A cantora Roberta Miranda, ícone do sertanejo que há décadas quebra barreiras no gênero predominantemente masculino, chocou o meio artístico ao expor, de forma contundente, a solidão enfrentada mesmo entre pares. Aos 69 anos, a artista revelou ter passado pela maior decepção de sua trajetória profissional não pela exposição de seu passado doloroso, mas pela indiferença coletiva de colegas mulheres diante de sua dor.
Em depoimento franco, Miranda contou que esperava algum gesto de acolhimento após compartilhar publicamente a perda de um filho na juventude, vítima de agressão física, mas não recebeu qualquer manifestação de apoio — nem sequer uma mensagem privada. A ausência de resposta, segundo ela, foi sentida como uma facada nas costas, especialmente porque vinha de mulheres com quem mantinha laços de amizade e para quem, ao longo dos anos, havia aberto espaço em sua defesa pública em polêmicas envolvendo terceiros.
O rompimento com a postura solidária que a caracterizou não foi uma decisão impulsiva. Miranda, que estreou em 1986 como a primeira mulher a alcançar projeção nacional no sertanejo com sucessos como Vá Pra Sua Casa e Majestade o Sabiá, sempre usou sua voz para proteger artistas mais jovens em situações de vulnerabilidade. Agora, afirma categoricamente: “Não vou mais colocar a cara para bater por ninguém”. A decisão ressoa como um alerta sobre a distância entre o discurso de união feminina no setor e a prática real quando o caso não rende dividendos comerciais ou midiáticos.
A revelação ganha ainda mais peso ao considerar o contexto histórico de Miranda. Sua trajetória não só inaugurou uma era para as mulheres no sertanejo, como também serviu de inspiração para gerações de artistas femininas que ocuparam o mercado nas décadas seguintes. A ruptura com esse legado de apoio coletivo, portanto, não é apenas pessoal — é um reflexo de uma cultura que, mesmo progressista em seu discurso, ainda falha em traduzir palavras em ações quando o tema é violência ou sofrimento alheio.
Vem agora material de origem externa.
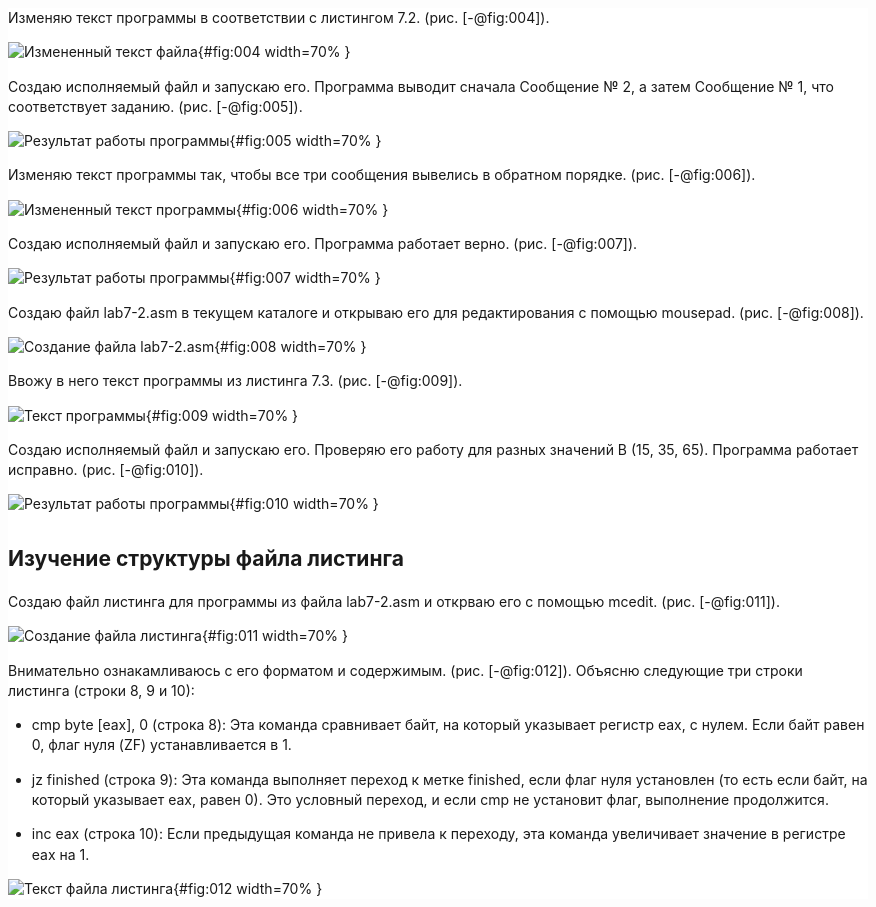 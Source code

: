 Изменяю текст программы в соответствии с листингом 7.2. (рис. [-@fig:004]).

![Измененный текст файла](/home/anastasia/Загрузки/фото/Л07/4.png){#fig:004 width=70% }

Создаю исполняемый файл и запускаю его. Программа выводит сначала Сообщение № 2, а затем Сообщение № 1, что соответствует заданию. (рис. [-@fig:005]).

![Результат работы программы](/home/anastasia/Загрузки/фото/Л07/5.png){#fig:005 width=70% }

Изменяю текст программы так, чтобы все три сообщения вывелись в обратном порядке. (рис. [-@fig:006]).

![Измененный текст программы](/home/anastasia/Загрузки/фото/Л07/6.png){#fig:006 width=70% }

Создаю исполняемый файл и запускаю его. Программа работает верно. (рис. [-@fig:007]).

![Результат работы программы](/home/anastasia/Загрузки/фото/Л07/7.png){#fig:007 width=70% }

Создаю файл lab7-2.asm в текущем каталоге и открываю его для редактирования с помощью mousepad. (рис. [-@fig:008]).

![Создание файла lab7-2.asm](/home/anastasia/Загрузки/фото/Л07/8.png){#fig:008 width=70% }

Ввожу в него текст программы из листинга 7.3. (рис. [-@fig:009]).

![Текст программы](/home/anastasia/Загрузки/фото/Л07/9.png){#fig:009 width=70% }

Создаю исполняемый файл и запускаю его. Проверяю его работу для разных значений В (15, 35, 65). Программа работает исправно. (рис. [-@fig:010]).

![Результат работы программы](/home/anastasia/Загрузки/фото/Л07/10.png){#fig:010 width=70% }

## Изучение структуры файла листинга

Создаю файл листинга для программы из файла lab7-2.asm и открваю его с помощью mcedit. (рис. [-@fig:011]).

![Создание файла листинга](/home/anastasia/Загрузки/фото/Л07/11.png){#fig:011 width=70% }

Внимательно ознакамливаюсь с его форматом и содержимым. (рис. [-@fig:012]). Объясню следующие три строки листинга (строки 8, 9 и 10):

- cmp byte [eax], 0 (строка 8): Эта команда сравнивает байт, на который указывает регистр eax, с нулем. Если байт равен 0, флаг нуля (ZF) устанавливается в 1.

- jz finished (строка 9): Эта команда выполняет переход к метке finished, если флаг нуля установлен (то есть если байт, на который указывает eax, равен 0). Это условный переход, и если cmp не установит флаг, выполнение продолжится.

- inc eax (строка 10): Если предыдущая команда не привела к переходу, эта команда увеличивает значение в регистре eax на 1.

![Текст файла листинга](/home/anastasia/Загрузки/фото/Л07/12.png){#fig:012 width=70% }
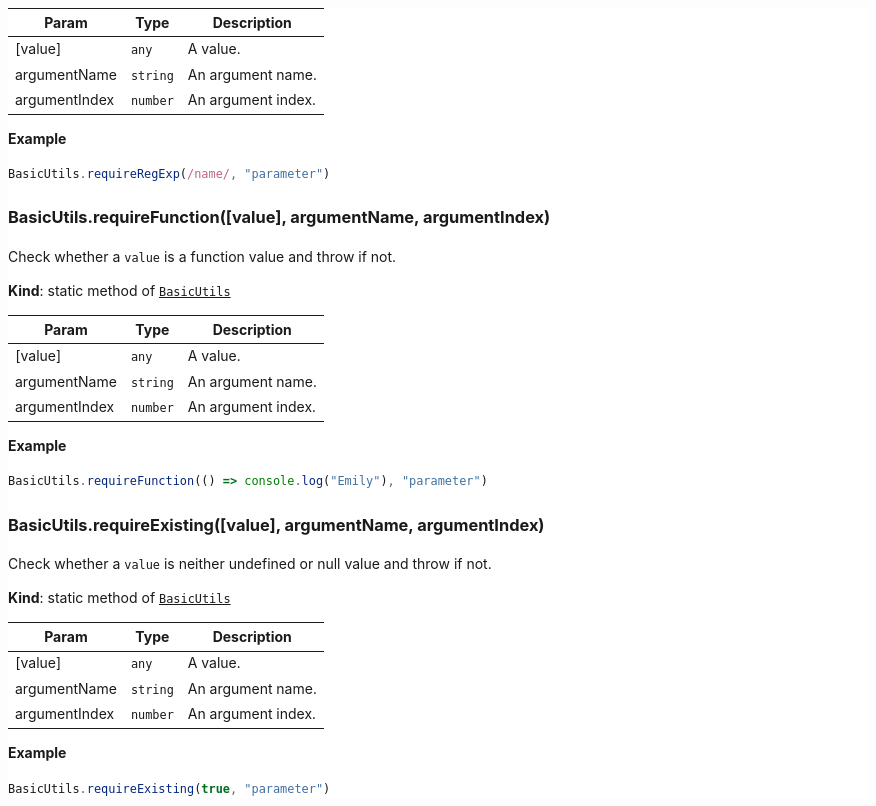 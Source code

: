| Param         | Type                | Description        |
| ------------- | ------------------- | ------------------ |
| \[value\]     | <code>any</code>    | A value.           |
| argumentName  | <code>string</code> | An argument name.  |
| argumentIndex | <code>number</code> | An argument index. |

**Example**

```js
BasicUtils.requireRegExp(/name/, "parameter")
```

<a name="BasicUtils.requireFunction"></a>

### BasicUtils.requireFunction(\[value\], argumentName, argumentIndex)

Check whether a `value` is a function value and throw if not.

**Kind**: static method of [<code>BasicUtils</code>](#BasicUtils)

| Param         | Type                | Description        |
| ------------- | ------------------- | ------------------ |
| \[value\]     | <code>any</code>    | A value.           |
| argumentName  | <code>string</code> | An argument name.  |
| argumentIndex | <code>number</code> | An argument index. |

**Example**

```js
BasicUtils.requireFunction(() => console.log("Emily"), "parameter")
```

<a name="BasicUtils.requireExisting"></a>

### BasicUtils.requireExisting(\[value\], argumentName, argumentIndex)

Check whether a `value` is neither undefined or null value and throw if not.

**Kind**: static method of [<code>BasicUtils</code>](#BasicUtils)

| Param         | Type                | Description        |
| ------------- | ------------------- | ------------------ |
| \[value\]     | <code>any</code>    | A value.           |
| argumentName  | <code>string</code> | An argument name.  |
| argumentIndex | <code>number</code> | An argument index. |

**Example**

```js
BasicUtils.requireExisting(true, "parameter")
```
O desabafo também reacende discussões sobre os traumas que muitas artistas carregam silenciosamente. Miranda, que já havia relatado em entrevista ao Fantástico ter sofrido violência sexual na adolescência — com uma gravidez interrompida após agressão — e que saiu de casa aos 14 anos, optou por não relembrar detalhes da agressão nesta ocasião. A escolha reforça a ideia de que o foco não está no passado traumático, mas na maneira como a indústria trata — ou ignora — essas histórias quando elas deixam de ser convenientes.
Para mulheres em situação semelhante, o Brasil oferece canais de apoio como a Central de Atendimento à Mulher, pelo número 180, e o Disque 100, para denúncias de violência contra crianças e adolescentes. Serviços gratuitos, disponíveis 24 horas, que se tornam ainda mais relevantes diante de casos como o de Miranda, onde a solidariedade entre pares parece ser um privilégio raro.